◆ **Exercise instructions**
The entries below should be given again exactly, minus their pictures.

Collected data:
# # #

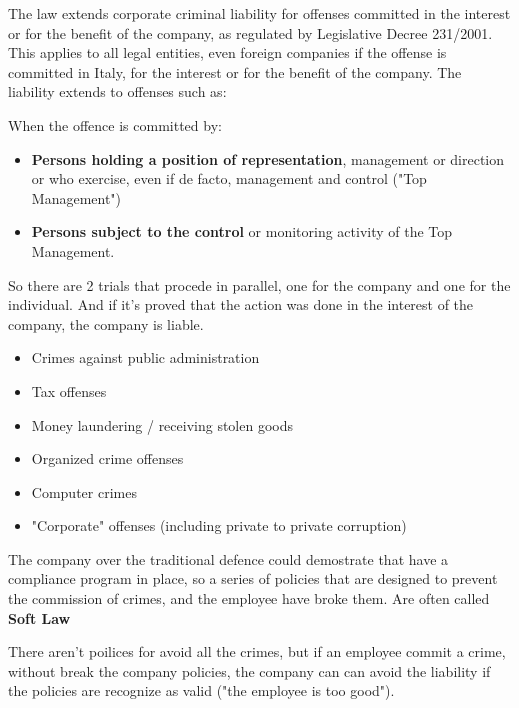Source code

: The law extends corporate criminal liability for offenses committed in the interest or for the benefit of the company, as regulated by Legislative Decree 231/2001. This applies to all legal entities, even foreign companies if the offense is committed in Italy, for the interest or for the benefit of the company. The liability extends to offenses such as:

When the offence is committed by:
\begin{itemize}[itemsep=0pt]
    \item \textbf{Persons holding a position of representation}, management or direction or who exercise, even if de facto, management and control ("Top Management")
    \item \textbf{Persons subject to the control} or monitoring activity of the Top Management.
\end{itemize}

\begin{boxH}
    So there are 2 trials that procede in parallel, one for the company and one for the individual. And if it's proved that the action was done in the interest of the company, the company is liable.
\end{boxH}

\begin{multicols}{2}
\begin{itemize}[itemsep=0pt]
    \item Crimes against public administration
    \item Tax offenses
    \item Money laundering / receiving stolen goods
    \item Organized crime offenses
    \item Computer crimes
    \item "Corporate" offenses (including private to private corruption)
\end{itemize}
\end{multicols}

\begin{boxH}
    The company over the traditional defence could demostrate that have a compliance program in place, so a series of policies that are designed to prevent the commission of crimes, and the employee have broke them. Are often called \textbf{Soft Law}
\end{boxH}

There aren't poilices for avoid all the crimes, but if an employee commit a crime, without break the company policies, the company can can avoid the liability if the policies are recognize as valid ("the employee is too good").

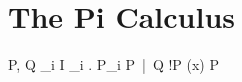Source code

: \section{The Pi Calculus}

\begin{grammar}
P, Q
\grm \Sigma_{i \in I} \pi_i . P_i
\alt P\ |\ Q
\alt !P
\alt (\nu x) P
\end{grammar}

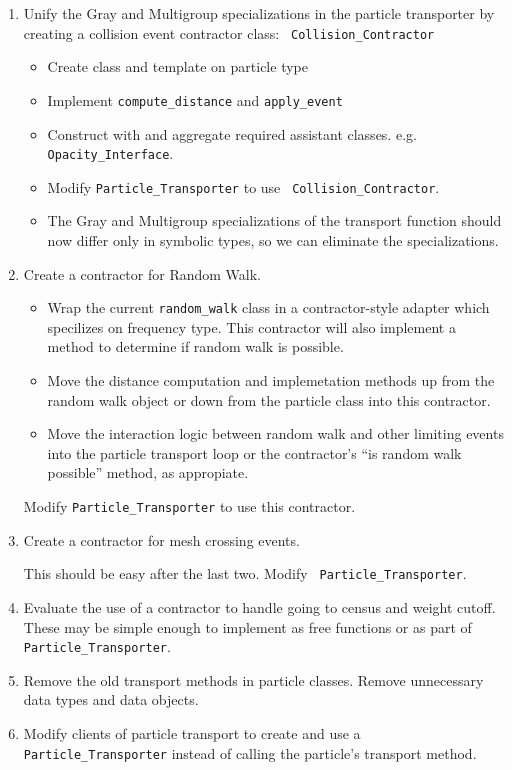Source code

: \documentclass[memo]{ResearchNote}
\begin{document}
\begin{enumerate}
\item Unify the Gray and Multigroup specializations in the particle
  transporter by creating a collision event contractor class: {\tt
    Collision\_Contractor}

  \begin{itemize}
    \item Create class and template on particle type
    \item Implement {\tt compute\_distance} and {\tt apply\_event}
    \item Construct with and aggregate required assistant classes.
      e.g.  {\tt Opacity\_Interface}.
    \item Modify {\tt Particle\_Transporter} to use {\tt
        Collision\_Contractor}.
    \item The Gray and Multigroup specializations of the transport
      function should now differ only in symbolic types, so we can
      eliminate the specializations.
    \end{itemize}
    
  \item Create a contractor for Random Walk. 

    \begin{itemize}
    \item Wrap the current {\tt random\_walk} class in a
      contractor-style adapter which specilizes on frequency
      type. This contractor will also implement a method to determine
      if random walk is possible.
    \item Move the distance computation and implemetation methods up
      from the random walk object or down from the particle class into
      this contractor.
    \item Move the interaction logic between random walk and other
      limiting events into the particle transport loop or the
      contractor's ``is random walk possible'' method, as appropiate.
    \end{itemize}

    Modify {\tt Particle\_Transporter} to use this contractor.
    
  \item Create a contractor for mesh crossing events.
    
    This should be easy after the last two. Modify {\tt
      Particle\_Transporter}.

  \item Evaluate the use of a contractor to handle going to census and
    weight cutoff. These may be simple enough to implement as free
    functions or as part of {\tt Particle\_Transporter}.
    
  \item Remove the old transport methods in particle classes. Remove
    unnecessary data types and data objects.
    
  \item Modify clients of particle transport to create and use a {\tt
      Particle\_Transporter} instead of calling the particle's
    transport method.

\end{enumerate}
\end{document}
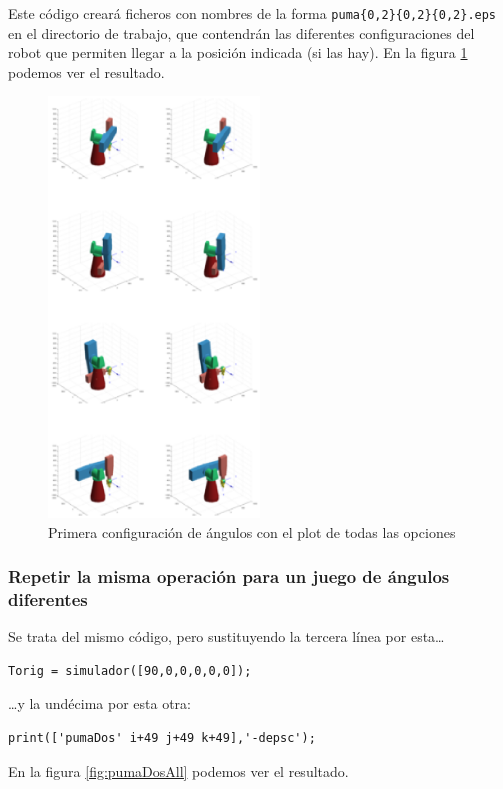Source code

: \documentclass{article}
\newcommand{\fref}[1]{figura \ref{fig:#1}}
\begin{document}
Este código creará ficheros con nombres de la forma {\tt puma\{0,2\}\{0,2\}\{0,2\}.eps} en el directorio de trabajo, que contendrán las diferentes configuraciones del robot que
permiten llegar a la posición indicada (si las hay). En la \fref{pumaAll} podemos ver el resultado.

\begin{figure}[h]
\centering
\includegraphics[width=0.5\textwidth]{montage.eps}
\caption{Primera configuración de ángulos con el plot de todas las opciones}
\label{fig:pumaAll}
\end{figure}


\subsubsection{Repetir la misma operación para un juego de ángulos diferentes}
Se trata del mismo código, pero sustituyendo la tercera línea por esta…
\begin{lstlisting}[frame=single]
Torig = simulador([90,0,0,0,0,0]);
\end{lstlisting}
…y la undécima por esta otra:
\begin{lstlisting}[frame=single]
            print(['pumaDos' i+49 j+49 k+49],'-depsc');
\end{lstlisting}

En la \fref{pumaDosAll} podemos ver el resultado.
\end{document}
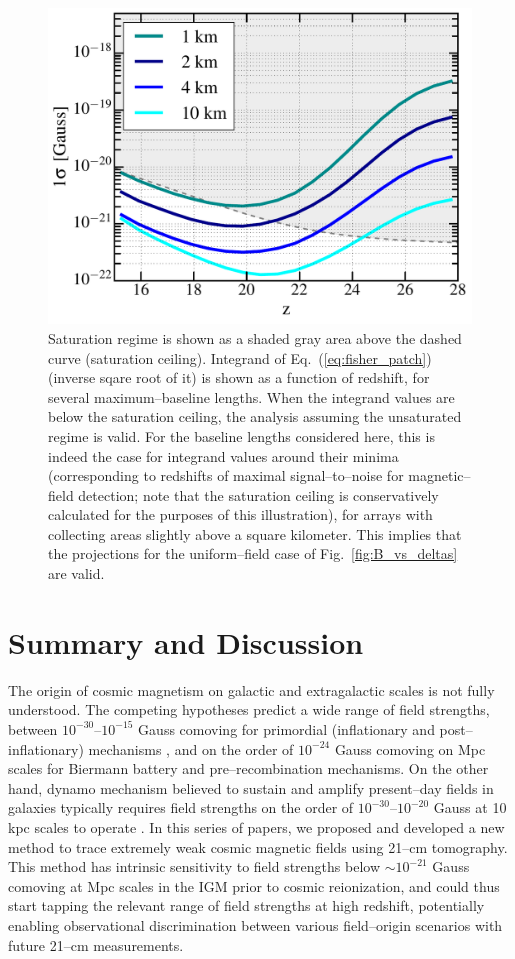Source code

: \documentclass[aps,prd,twocolumn,floatfix,showpacs,superscriptaddress,nofootinbib]{revtex4-1}
\newcommand{\eq}[1]{{Eq.~(#1)}}
\begin{document}
\begin{figure}
\centering
\includegraphics[width=.4\textwidth,keepaspectratio=true]{sigmaB0_vs_z.pdf}
\caption{Saturation regime is shown as a shaded gray area above the dashed curve (saturation ceiling). Integrand of \eq{\ref{eq:fisher_patch}} (inverse sqare root of it) is shown as a function of redshift, for several maximum--baseline lengths.  When the integrand values are below the saturation ceiling, the analysis assuming the unsaturated regime is valid. For the baseline lengths considered here, this is indeed the case for integrand values around their minima (corresponding to redshifts of maximal signal--to--noise for magnetic--field detection; note that the saturation ceiling is conservatively calculated for the purposes of this illustration), for arrays with collecting areas slightly above a square kilometer. This implies that the projections for the uniform--field case of Fig.~\ref{fig:B_vs_deltas} are valid. \label{fig:Bsat}}
\end{figure}

\section{Summary and Discussion}
\label{sec:conclusions}

The origin of cosmic magnetism on galactic and extragalactic scales is not fully understood. The competing hypotheses predict a wide range of field strengths, between $10^{-30}$--$10^{-15}$ Gauss comoving for primordial (inflationary and post--inflationary) mechanisms \cite{2013A&ARv..21...62D,2014JCAP...05..040K}, and on the order of $10^{-24}$ Gauss comoving on Mpc scales for Biermann battery \cite{Naoz13} and pre--recombination \cite{2006Sci...311..827I} mechanisms. On the other hand, dynamo mechanism believed to sustain and amplify present--day fields in galaxies typically requires field strengths on the order of $10^{-30}$--$10^{-20}$ Gauss at 10 kpc scales to operate \cite{2001PhLB..501..165D,2002RvMP...74..775W,2006Sci...311..827I}. In this series of papers, we proposed and developed a new method to trace extremely weak cosmic magnetic fields using 21--cm tomography. This method has intrinsic sensitivity to field strengths below $\sim$$10^{-21}$ Gauss comoving at Mpc scales in the IGM prior to cosmic reionization, and could thus start tapping the relevant range of field strengths at high redshift, potentially enabling observational discrimination between various field--origin scenarios with future 21--cm measurements.
\end{document}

# # #

◆ **Answer**
Source code

: The law extends corporate criminal liability for offenses committed in the interest or for the benefit of the company, as regulated by Legislative Decree 231/2001. This applies to all legal entities, even foreign companies if the offense is committed in Italy, for the interest or for the benefit of the company. The liability extends to offenses such as:

When the offence is committed by:
\begin{itemize}[itemsep=0pt]
    \item \textbf{Persons holding a position of representation}, management or direction or who exercise, even if de facto, management and control ("Top Management")
    \item \textbf{Persons subject to the control} or monitoring activity of the Top Management.
\end{itemize}

\begin{boxH}
    So there are 2 trials that procede in parallel, one for the company and one for the individual. And if it's proved that the action was done in the interest of the company, the company is liable.
\end{boxH}

\begin{multicols}{2}
\begin{itemize}[itemsep=0pt]
    \item Crimes against public administration
    \item Tax offenses
    \item Money laundering / receiving stolen goods
    \item Organized crime offenses
    \item Computer crimes
    \item "Corporate" offenses (including private to private corruption)
\end{itemize}
\end{multicols}

\begin{boxH}
    The company over the traditional defence could demostrate that have a compliance program in place, so a series of policies that are designed to prevent the commission of crimes, and the employee have broke them. Are often called \textbf{Soft Law}
\end{boxH}

There aren't poilices for avoid all the crimes, but if an employee commit a crime, without break the company policies, the company can can avoid the liability if the policies are recognize as valid ("the employee is too good").

Source code

: \section{The Pi Calculus}

\begin{grammar}
P, Q
\grm \Sigma_{i \in I} \pi_i . P_i
\alt P\ |\ Q
\alt !P
\alt (\nu x) P
\end{grammar}

Source code

: \documentclass[memo]{ResearchNote}
\begin{document}
\begin{enumerate}
\item Unify the Gray and Multigroup specializations in the particle
  transporter by creating a collision event contractor class: {\tt
    Collision\_Contractor}

  \begin{itemize}
    \item Create class and template on particle type
    \item Implement {\tt compute\_distance} and {\tt apply\_event}
    \item Construct with and aggregate required assistant classes.
      e.g.  {\tt Opacity\_Interface}.
    \item Modify {\tt Particle\_Transporter} to use {\tt
        Collision\_Contractor}.
    \item The Gray and Multigroup specializations of the transport
      function should now differ only in symbolic types, so we can
      eliminate the specializations.
    \end{itemize}
    
  \item Create a contractor for Random Walk. 

    \begin{itemize}
    \item Wrap the current {\tt random\_walk} class in a
      contractor-style adapter which specilizes on frequency
      type. This contractor will also implement a method to determine
      if random walk is possible.
    \item Move the distance computation and implemetation methods up
      from the random walk object or down from the particle class into
      this contractor.
    \item Move the interaction logic between random walk and other
      limiting events into the particle transport loop or the
      contractor's ``is random walk possible'' method, as appropiate.
    \end{itemize}

    Modify {\tt Particle\_Transporter} to use this contractor.
    
  \item Create a contractor for mesh crossing events.
    
    This should be easy after the last two. Modify {\tt
      Particle\_Transporter}.

  \item Evaluate the use of a contractor to handle going to census and
    weight cutoff. These may be simple enough to implement as free
    functions or as part of {\tt Particle\_Transporter}.
    
  \item Remove the old transport methods in particle classes. Remove
    unnecessary data types and data objects.
    
  \item Modify clients of particle transport to create and use a {\tt
      Particle\_Transporter} instead of calling the particle's
    transport method.

\end{enumerate}
\end{document}
Source code

: \documentclass{article}
\newcommand{\fref}[1]{figura \ref{fig:#1}}
\begin{document}
Este código creará ficheros con nombres de la forma {\tt puma\{0,2\}\{0,2\}\{0,2\}.eps} en el directorio de trabajo, que contendrán las diferentes configuraciones del robot que
permiten llegar a la posición indicada (si las hay). En la \fref{pumaAll} podemos ver el resultado.

\begin{figure}[h]
\centering
\includegraphics[width=0.5\textwidth]{montage.eps}
\caption{Primera configuración de ángulos con el plot de todas las opciones}
\label{fig:pumaAll}
\end{figure}


\subsubsection{Repetir la misma operación para un juego de ángulos diferentes}
Se trata del mismo código, pero sustituyendo la tercera línea por esta…
\begin{lstlisting}[frame=single]
Torig = simulador([90,0,0,0,0,0]);
\end{lstlisting}
…y la undécima por esta otra:
\begin{lstlisting}[frame=single]
            print(['pumaDos' i+49 j+49 k+49],'-depsc');
\end{lstlisting}

En la \fref{pumaDosAll} podemos ver el resultado.
\end{document}
Source code

: \documentclass[aps,prd,twocolumn,floatfix,showpacs,superscriptaddress,nofootinbib]{revtex4-1}
\newcommand{\eq}[1]{{Eq.~(#1)}}
\begin{document}
\begin{figure}
\centering
\includegraphics[width=.4\textwidth,keepaspectratio=true]{sigmaB0_vs_z.pdf}
\caption{Saturation regime is shown as a shaded gray area above the dashed curve (saturation ceiling). Integrand of \eq{\ref{eq:fisher_patch}} (inverse sqare root of it) is shown as a function of redshift, for several maximum--baseline lengths.  When the integrand values are below the saturation ceiling, the analysis assuming the unsaturated regime is valid. For the baseline lengths considered here, this is indeed the case for integrand values around their minima (corresponding to redshifts of maximal signal--to--noise for magnetic--field detection; note that the saturation ceiling is conservatively calculated for the purposes of this illustration), for arrays with collecting areas slightly above a square kilometer. This implies that the projections for the uniform--field case of Fig.~\ref{fig:B_vs_deltas} are valid. \label{fig:Bsat}}
\end{figure}

\section{Summary and Discussion}
\label{sec:conclusions}

The origin of cosmic magnetism on galactic and extragalactic scales is not fully understood. The competing hypotheses predict a wide range of field strengths, between $10^{-30}$--$10^{-15}$ Gauss comoving for primordial (inflationary and post--inflationary) mechanisms \cite{2013A&ARv..21...62D,2014JCAP...05..040K}, and on the order of $10^{-24}$ Gauss comoving on Mpc scales for Biermann battery \cite{Naoz13} and pre--recombination \cite{2006Sci...311..827I} mechanisms. On the other hand, dynamo mechanism believed to sustain and amplify present--day fields in galaxies typically requires field strengths on the order of $10^{-30}$--$10^{-20}$ Gauss at 10 kpc scales to operate \cite{2001PhLB..501..165D,2002RvMP...74..775W,2006Sci...311..827I}. In this series of papers, we proposed and developed a new method to trace extremely weak cosmic magnetic fields using 21--cm tomography. This method has intrinsic sensitivity to field strengths below $\sim$$10^{-21}$ Gauss comoving at Mpc scales in the IGM prior to cosmic reionization, and could thus start tapping the relevant range of field strengths at high redshift, potentially enabling observational discrimination between various field--origin scenarios with future 21--cm measurements.
\end{document}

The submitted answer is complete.